First Virtual Holdings, which took a non-Internet route to electronic- payment security because it didn't trust data encryption, makes vulnerability claims that Mr. Bidzos calls "overblown."
Meanwhile, conspiracy mongers spread stories that RSA was formed by the National Security Agency, supposedly Mr. Bidzos' former employer.
"Anybody who accuses us of NSA-like behavior just doesn't understand our business," he said.
"We are available to anyone who wants us. Microsoft and IBM, Netscape and Open Market, Cybercash and Digicash - people who otherwise hate each other - come together with RSA. Our responsibility is to keep a level playing field."

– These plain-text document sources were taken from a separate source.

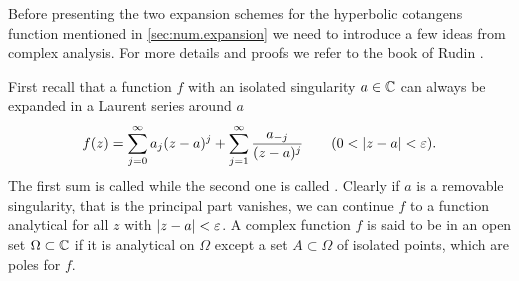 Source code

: Before presenting the two expansion schemes for the hyperbolic cotangens function mentioned in \autoref{sec:num.expansion} we need to introduce a few ideas from complex analysis.
For more details and proofs we refer to the book of Rudin \cite{Ru87_analysis}.

First recall that a function $f$ with an isolated singularity $a\in\mathbb{C}$ can always be expanded in a Laurent series around $a$
\begin{equation}
  f(z) = \sum_{j=0}^\infty a_j (z - a)^j + \sum_{j=1}^\infty \frac{a_{-j}}{(z-a)^j} \qquad (0 < \left\vert z-a \right\vert < \varepsilon).
  \label{eq:coth.laurent}
\end{equation}
The first sum is called  while the second one is called .
Clearly if $a$ is a removable singularity, that is the principal part vanishes, we can continue $f$ to a function analytical for all $z$ with $\left\vert z-a \right\vert < \varepsilon$.
A complex function $f$ is said to be  in an open set $\Omega\subset\mathbb{C}$ if it is analytical on $\Omega$ except a set $A \subset\Omega$ of isolated points, which are poles for $f$.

That makes RSA "almost an institution," he said, its imprimatur something close to what the "Dolby" standard means on sound systems.
As RSA's fame spreads, so might it become a bigger target for the snipers. Mr. Bidzos isn't worried, saying the mission isn't changing and will be vindicated by deeds.
"We'd been working with Visa and MasterCard a long time on encryption matters," he said, culminating in a central role for RSA, Terisa, and Verisign in the recently released secure payment protocol. "Now we're looking at hundreds of millions of credit card transactions - a lot to protect." With the card industry putting its reputation on the line, "we'll find out how good these systems are."
"No software is bug-free, but Visa and MasterCard will be extremely careful," Mr. Bidzos said. "They don't want their problems to be on page 1 of The New York Times.
"There may be a few glitches, but they'll get fixed."
RSA has the power to do more. Mr. Rivest, for example, has come up with a design for micropayments that could add some interesting wrinkles to digital cash proposals like Ecash, MilliCent, and NetBill. But the company's business remains to "add crypto-value."
"Our objective is not growth at any cost," Mr. Bidzos said.
"We don't have venture investors. We won't become a vendor. We won't become a bank. It has been suggested that we have the trust, and we'll make sure we keep it."